The agency's chief technical officer, Gus Hunt, spoke at the AppNation conference yesterday in San Francisco -- a rare public appearance for members of the intelligence service. Hunt became the CTO about four years ago, and began by defining several key technology goals.
Number one: secure mobility.
Today, Hunt said, the devices used by analysts at work are 99.9% wireline-connected computers, and only 0.1% mobile devices. (Mostly BlackBerries and older custom devices, according to another source who spoke on background.)
But Hunt knows the world is moving wireless. "We recognize it's a mobile world out there. It's the inevitable outcome of everything that’s happening. I believe [in a few years] you won't be able to buy an ethernet-connected device of any kind." He continued, "But I'll tell you, wireless is not secure."
Today, he said, analysts who use mobile devices for work have two devices: one for classified work, and another unclassified one for everything else.
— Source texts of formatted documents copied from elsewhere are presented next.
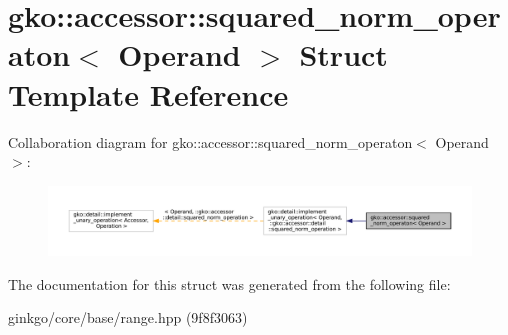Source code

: \hypertarget{structgko_1_1accessor_1_1squared__norm__operaton}{}\section{gko\+:\+:accessor\+:\+:squared\+\_\+norm\+\_\+operaton$<$ Operand $>$ Struct Template Reference}
\label{structgko_1_1accessor_1_1squared__norm__operaton}


Collaboration diagram for gko\+:\+:accessor\+:\+:squared\+\_\+norm\+\_\+operaton$<$ Operand $>$\+:
\nopagebreak
\begin{figure}[H]
\begin{center}
\leavevmode
\includegraphics[width=350pt]{structgko_1_1accessor_1_1squared__norm__operaton__coll__graph}
\end{center}
\end{figure}


The documentation for this struct was generated from the following file\+:\begin{DoxyCompactItemize}
\item 
ginkgo/core/base/range.\+hpp (9f8f3063)\end{DoxyCompactItemize}
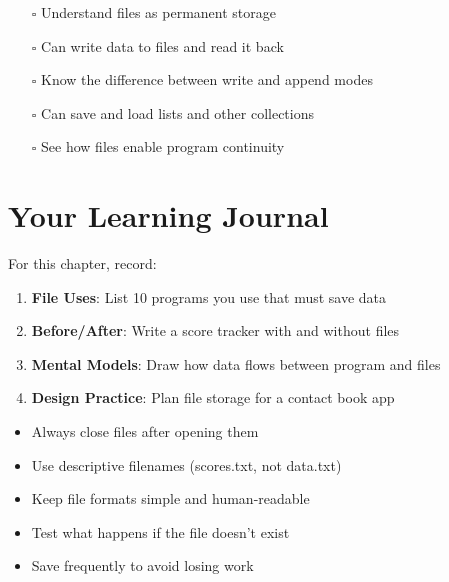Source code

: \documentclass[
  letterpaper,
  DIV=11,
  numbers=noendperiod,
  oneside]{scrreprt}
\providecommand{\tightlist}{%
  \setlength{\itemsep}{0pt}\setlength{\parskip}{0pt}}\usepackage{longtable,booktabs,array}
\begin{document}
\begin{itemize}
\tightlist
\item[$\square$]
  Understand files as permanent storage
\item[$\square$]
  Can write data to files and read it back
\item[$\square$]
  Know the difference between write and append modes
\item[$\square$]
  Can save and load lists and other collections
\item[$\square$]
  See how files enable program continuity
\end{itemize}

\section{Your Learning Journal}\label{your-learning-journal-8}

For this chapter, record:

\begin{enumerate}
\def\labelenumi{\arabic{enumi}.}
\tightlist
\item
  \textbf{File Uses}: List 10 programs you use that must save data
\item
  \textbf{Before/After}: Write a score tracker with and without files
\item
  \textbf{Mental Models}: Draw how data flows between program and files
\item
  \textbf{Design Practice}: Plan file storage for a contact book app
\end{enumerate}

\begin{tcolorbox}[enhanced jigsaw, opacityback=0, colback=white, colframe=quarto-callout-tip-color-frame, breakable, titlerule=0mm, coltitle=black, rightrule=.15mm, colbacktitle=quarto-callout-tip-color!10!white, left=2mm, bottomtitle=1mm, bottomrule=.15mm, title=\textcolor{quarto-callout-tip-color}{\faLightbulb}\hspace{0.5em}{File Best Practices}, opacitybacktitle=0.6, toptitle=1mm, leftrule=.75mm, arc=.35mm, toprule=.15mm]

\begin{itemize}
\tightlist
\item
  Always close files after opening them
\item
  Use descriptive filenames (scores.txt, not data.txt)
\item
  Keep file formats simple and human-readable
\item
  Test what happens if the file doesn't exist
\item
  Save frequently to avoid losing work
\end{itemize}

\end{tcolorbox}
\end{document}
Eventually, Hunt said, the CIA would like to get rid of these dual devices, but it's a long way off. "We're trying very intently and very acutely and pushing this space very, very hard. But trying to address mobile security is just a tough one."
Another tech priority for the agency is creating micro-apps or applets that perform very specific functions, then allowing analysts to mash them up into larger apps based on their own needs. Then, analysts are encouraged to put these mash-ups back into the common repository. Here, the agency is encouraging "self composed outcomes by users, as opposed to us doing the hard thing, which is to figure out what user wants to do. That's always been a compromise."
Private-sector companies are starting to do similar things. For instance, Clif Triplett, the CIO of oilfield services company Baker-Hughes, recently spoke about the rise of micro-apps at a CIO Perspectives forum in Houston TX.
Hunt also listed four other tech priorities for the agency.
- Data analytics: "we have an enormous amount of data coming in and out" of the CIA. A big challenge is deriving value from that data.
- Security as a service: the CIA does not want vendors to build security into their products because "every time you do it, you do it differently. What we want is a set of security services, uniform and consistent across our entire boundary, with apps and services and widgets above them."
- Data computation as a service: this is not about creating a single repository for data -- "it remains distributed. It's about us bringing to bear high power compute engines, [such as] MapReduce and Cassandra and hBase .... All analytics above want to consume a common compute down below."
- Massive computational infrastructure. The agency is moving to a private cloud infrastructure, wants to spend as little time as possible managing it. "We're in the middle of an acquisition, we'll forklift into our boundary a complete instantiation of a commercial cloud instance ... We'll pick up whole copy of it, put it behind our fenceline with guards and guns, and have somebody run it for us."
Hunt also talked a little bit about the war to recruit good technical talent -- a particular challenge for a government agency with tight budgets. "We don’t have the pay scale that some of you are willing to offer these really smart kids coming out of school. We're not really competitive there. But we're extraordinarily competitive in terms of doing challenging work."